Öte yandan daha sonra Ali Yamuç, can güvenliği gerekçesiyle Elmalı Cezaevi’nden, Alanya L Tipi Cezaevi’ne sevkedilmişti. 20 Eylül 2017’de ise Ali Yamuç cezaevinde ölü bulunmuştu. Söz konusu ölüme değinilen açıklamada ayrıca şu ifadelere yer verildi:

Alanya Savcılığı’nın hazırladığı rapora göre, Ali Yamuç’un kaldığı koğuşun banyosunun penceresine eşofman lastiğiyle kendini astığı belirtildi.
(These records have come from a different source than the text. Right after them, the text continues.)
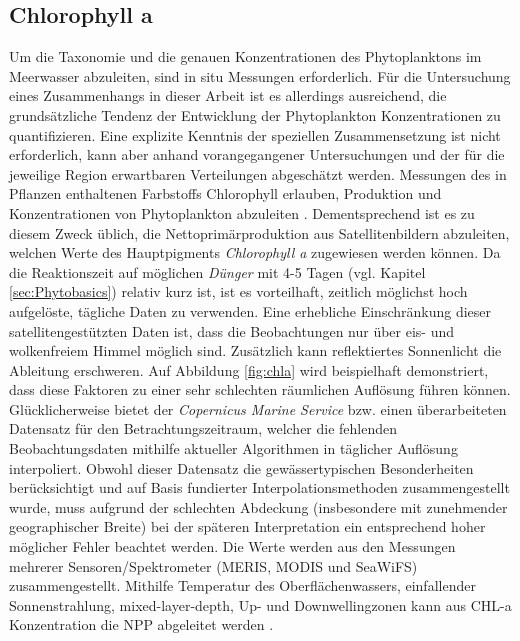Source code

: \documentclass[12pt,a4paper,onecolumn]{scrartcl}
\begin{document}
\subsection{Chlorophyll a} \label{sec:chla}
Um die Taxonomie und die genauen Konzentrationen des Phytoplanktons im Meerwasser abzuleiten, sind in situ Messungen erforderlich. Für die Untersuchung eines Zusammenhangs in dieser Arbeit ist es allerdings ausreichend, die grundsätzliche Tendenz der Entwicklung der Phytoplankton Konzentrationen zu quantifizieren. Eine explizite Kenntnis der speziellen Zusammensetzung ist nicht erforderlich, kann aber anhand vorangegangener Untersuchungen und der für die jeweilige Region erwartbaren Verteilungen abgeschätzt werden. Messungen des in Pflanzen enthaltenen Farbstoffs Chlorophyll erlauben, Produktion und Konzentrationen von Phytoplankton abzuleiten \citep{RYTHER.1957}. Dementsprechend ist es zu diesem Zweck üblich, die Nettoprimärproduktion aus Satellitenbildern abzuleiten, welchen Werte des Hauptpigments \textit{Chlorophyll a} zugewiesen werden können. Da die Reaktionszeit auf möglichen \textit{Dünger} mit 4-5 Tagen (vgl. Kapitel \ref{sec:Phytobasics}) relativ kurz ist, ist es vorteilhaft, zeitlich möglichst hoch aufgelöste, tägliche Daten zu verwenden. Eine erhebliche Einschränkung dieser satellitengestützten Daten ist, dass die Beobachtungen nur über eis- und wolkenfreiem Himmel möglich sind. Zusätzlich kann reflektiertes Sonnenlicht die Ableitung erschweren. Auf Abbildung \ref{fig:chla} wird beispielhaft demonstriert, dass diese Faktoren zu einer sehr schlechten räumlichen Auflösung führen können. Glücklicherweise bietet der \textit{Copernicus Marine Service} bzw. \citet{Saulquin.2019} einen überarbeiteten Datensatz für den Betrachtungszeitraum, welcher die fehlenden Beobachtungsdaten mithilfe aktueller Algorithmen in täglicher Auflösung interpoliert. Obwohl dieser Datensatz die gewässertypischen Besonderheiten berücksichtigt und auf Basis fundierter Interpolationsmethoden zusammengestellt wurde, muss aufgrund der schlechten Abdeckung (insbesondere mit zunehmender geographischer Breite) bei der späteren Interpretation ein entsprechend hoher möglicher Fehler beachtet werden. Die Werte werden  aus den Messungen mehrerer Sensoren/Spektrometer (MERIS, MODIS und SeaWiFS) zusammengestellt. Mithilfe Temperatur des Oberflächenwassers, einfallender Sonnenstrahlung, mixed-layer-depth, Up- und Downwellingzonen kann aus CHL-a Konzentration die NPP abgeleitet werden \citep{Falkowski.1998}.
\end{document}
Oldukça şüpheli olan bu ölüm, intihar olarak kayıtlara geçti ve dosya kapatıldı. Ali Yamuç, öldüğü için hakkındaki dava düşerken, 17 Kasım 2017’den itibaren Fatma Yamuç cinayete yardım etme içerikli iddianameyle yargılanmaya başladı. Ancak Fatma Yamuç, yargılandığı Elmalı Ağır Ceza Mahkemesi’nde cinayete yardım etmek suçundan beraat etti. Mahkeme, dosyanın durumuna göre, olası azmettiriciler hakkında ve Fatma Yamuç da delilleri kararttığı için suç duyurusunda bulunulmasına karar verdi.”
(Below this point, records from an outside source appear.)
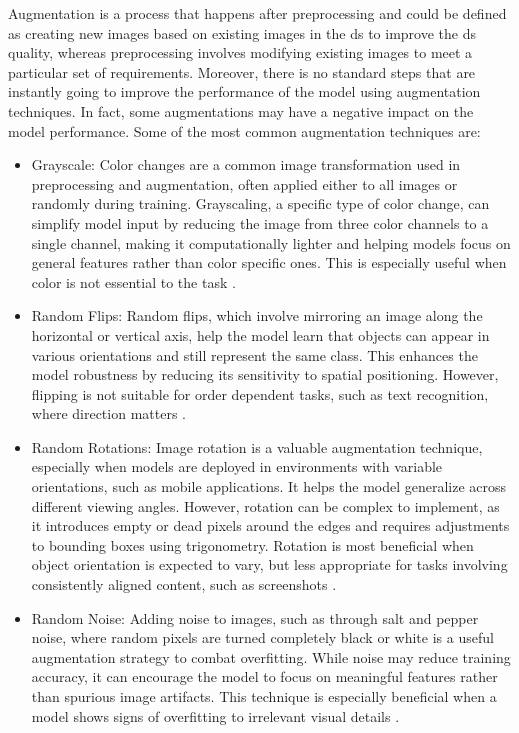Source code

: Augmentation is a process that happens after preprocessing and could be defined as creating new images based on existing images in the \gls{ds} to improve the \gls{ds} quality, whereas preprocessing involves modifying existing images to meet a particular set of requirements. Moreover, there is no standard steps that are instantly going to improve the performance of the model using augmentation techniques. In fact, some augmentations may have a negative impact on the model performance. Some of the most common augmentation techniques are:
\begin{itemize}
    \item Grayscale: Color changes are a common image transformation used in preprocessing and augmentation, often applied either to all images or randomly during training. Grayscaling, a specific type of color change, can simplify model input by reducing the image from three color channels to a single channel, making it computationally lighter and helping models focus on general features rather than color specific ones. This is especially useful when color is not essential to the task \cite{Preprocessing_Augmentation}.
    \item Random Flips: Random flips, which involve mirroring an image along the horizontal or vertical axis, help the model learn that objects can appear in various orientations and still represent the same class. This enhances the model robustness by reducing its sensitivity to spatial positioning. However, flipping is not suitable for order dependent tasks, such as text recognition, where direction matters \cite{Preprocessing_Augmentation}.
    \item Random Rotations: Image rotation is a valuable augmentation technique, especially when models are deployed in environments with variable orientations, such as mobile applications. It helps the model generalize across different viewing angles. However, rotation can be complex to implement, as it introduces empty or dead pixels around the edges and requires adjustments to bounding boxes using trigonometry. Rotation is most beneficial when object orientation is expected to vary, but less appropriate for tasks involving consistently aligned content, such as screenshots \cite{Preprocessing_Augmentation}.
    \item Random Noise: Adding noise to images, such as through salt and pepper noise, where random pixels are turned completely black or white is a useful augmentation strategy to combat overfitting. While noise may reduce training accuracy, it can encourage the model to focus on meaningful features rather than spurious image artifacts. This technique is especially beneficial when a model shows signs of overfitting to irrelevant visual details \cite{Preprocessing_Augmentation}.
\end{itemize}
9 Mayıs 2024 – Büyüknohutçu anmasından bir kare, Kadıköy

Bunun ardından Büyüknohutçu Ailesi, mahkeme kararına dayanarak soruşturmanın derinleştirilmesi için Finike Cumhuriyet Savcılığı’na ihbarda bulunmuştu.
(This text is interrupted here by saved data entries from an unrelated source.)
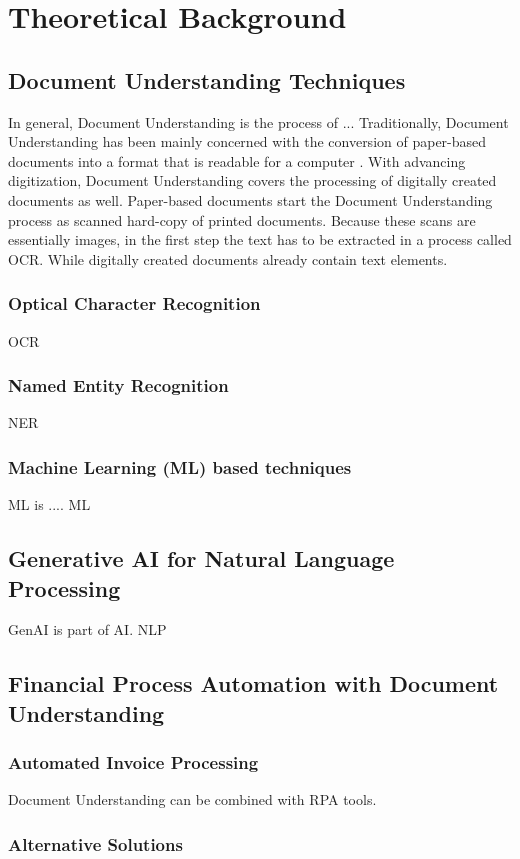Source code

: \chapter{Theoretical Background}

\section{Document Understanding Techniques}
In general, Document Understanding is the process of ...
Traditionally, Document Understanding has been mainly concerned with the conversion of paper-based documents into a format that is readable for a computer \cite{taylor1994integrated}. With advancing digitization, Document Understanding covers the processing of digitally created documents as well. Paper-based documents start the Document Understanding process as scanned hard-copy of printed documents. Because these scans are essentially images, in the first step the text has to be extracted in a process called \ac{OCR}. While digitally created documents already contain text elements. 
\subsection{Optical Character Recognition}
\ac{OCR}
\subsection{Named Entity Recognition}
\ac{NER}
\subsection{Machine Learning (ML) based techniques}
\ac{ML} is .... \ac{ML}
\section{Generative AI for Natural Language Processing}
\ac{GenAI} is part of \ac{AI}.
\ac{NLP}
\section{Financial Process Automation with Document Understanding}
\subsection{Automated Invoice Processing}
Document Understanding can be combined with \ac{RPA} tools.
\subsection{Alternative Solutions}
‘Kovuşturmaya yer yok’ kararı: Dosya tamamen kapatıldı

Ancak Finike Cumhuriyet Savcılığı, eski görüşlerini tekrarlamış ve  yeni delil toplanmadan azmettiriciler yönünden “kovuşturmaya yer olmadığına” karar vermişti. Dava sürecine ilişkin bugün yapılan açıklamada şunlar aktarıldı:

“Ailenin itirazı üzerine dosya, Elmalı Sulh Ceza Mahkemesi’ne gitti. Mahkeme maalesef azmettiriciler hakkında hiçbir değerlendirme yapmadan bu kararı onadı ve itirazı reddetti. Elmalı Ağır Ceza Mahkemesi’nin daha önceki suç duyurusu kararına rağmen azmettiriciler yönünden yeni soruşturma yapılmadı ve böylece dosya tamamen kapatılmış oldu.”